Supplied data below:

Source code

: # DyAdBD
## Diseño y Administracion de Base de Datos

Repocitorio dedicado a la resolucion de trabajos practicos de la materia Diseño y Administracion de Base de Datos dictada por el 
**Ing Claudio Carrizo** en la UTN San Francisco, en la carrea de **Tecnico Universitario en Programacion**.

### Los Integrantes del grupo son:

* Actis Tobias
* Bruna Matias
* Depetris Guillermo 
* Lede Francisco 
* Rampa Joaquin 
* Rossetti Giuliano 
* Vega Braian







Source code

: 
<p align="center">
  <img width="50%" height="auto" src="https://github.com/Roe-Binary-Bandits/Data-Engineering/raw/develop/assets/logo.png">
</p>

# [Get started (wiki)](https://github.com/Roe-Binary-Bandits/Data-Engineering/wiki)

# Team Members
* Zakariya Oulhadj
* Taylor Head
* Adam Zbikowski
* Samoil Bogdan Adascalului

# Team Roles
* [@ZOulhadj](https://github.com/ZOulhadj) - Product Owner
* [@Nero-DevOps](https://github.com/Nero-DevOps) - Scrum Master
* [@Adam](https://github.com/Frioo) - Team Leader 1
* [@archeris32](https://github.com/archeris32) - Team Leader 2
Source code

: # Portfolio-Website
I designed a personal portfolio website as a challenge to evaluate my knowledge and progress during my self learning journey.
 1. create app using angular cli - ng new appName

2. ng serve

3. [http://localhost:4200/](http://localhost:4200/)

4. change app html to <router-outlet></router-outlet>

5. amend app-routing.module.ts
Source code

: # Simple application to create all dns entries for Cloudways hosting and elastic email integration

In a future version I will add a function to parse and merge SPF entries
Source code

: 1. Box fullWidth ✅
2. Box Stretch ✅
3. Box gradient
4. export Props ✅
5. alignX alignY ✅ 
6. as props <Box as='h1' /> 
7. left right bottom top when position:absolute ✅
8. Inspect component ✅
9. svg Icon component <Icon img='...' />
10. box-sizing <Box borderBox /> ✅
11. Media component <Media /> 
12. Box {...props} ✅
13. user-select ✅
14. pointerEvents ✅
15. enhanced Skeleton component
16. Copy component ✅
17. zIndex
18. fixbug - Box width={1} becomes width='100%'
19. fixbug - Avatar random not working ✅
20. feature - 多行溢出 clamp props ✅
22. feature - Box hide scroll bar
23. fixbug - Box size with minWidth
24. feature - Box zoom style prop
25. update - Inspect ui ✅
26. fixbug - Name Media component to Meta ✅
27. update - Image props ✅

End of Supplied data.

◆ Problem details ◆
Give back, word for word, only the lines above from the line holding "### Los Integrantes" to the line holding "# Team Members", both included.

◆ Solution to this task ◆
### Los Integrantes del grupo son:

* Actis Tobias
* Bruna Matias
* Depetris Guillermo 
* Lede Francisco 
* Rampa Joaquin 
* Rossetti Giuliano 
* Vega Braian







Source code

: 
<p align="center">
  <img width="50%" height="auto" src="https://github.com/Roe-Binary-Bandits/Data-Engineering/raw/develop/assets/logo.png">
</p>

# [Get started (wiki)](https://github.com/Roe-Binary-Bandits/Data-Engineering/wiki)

# Team Members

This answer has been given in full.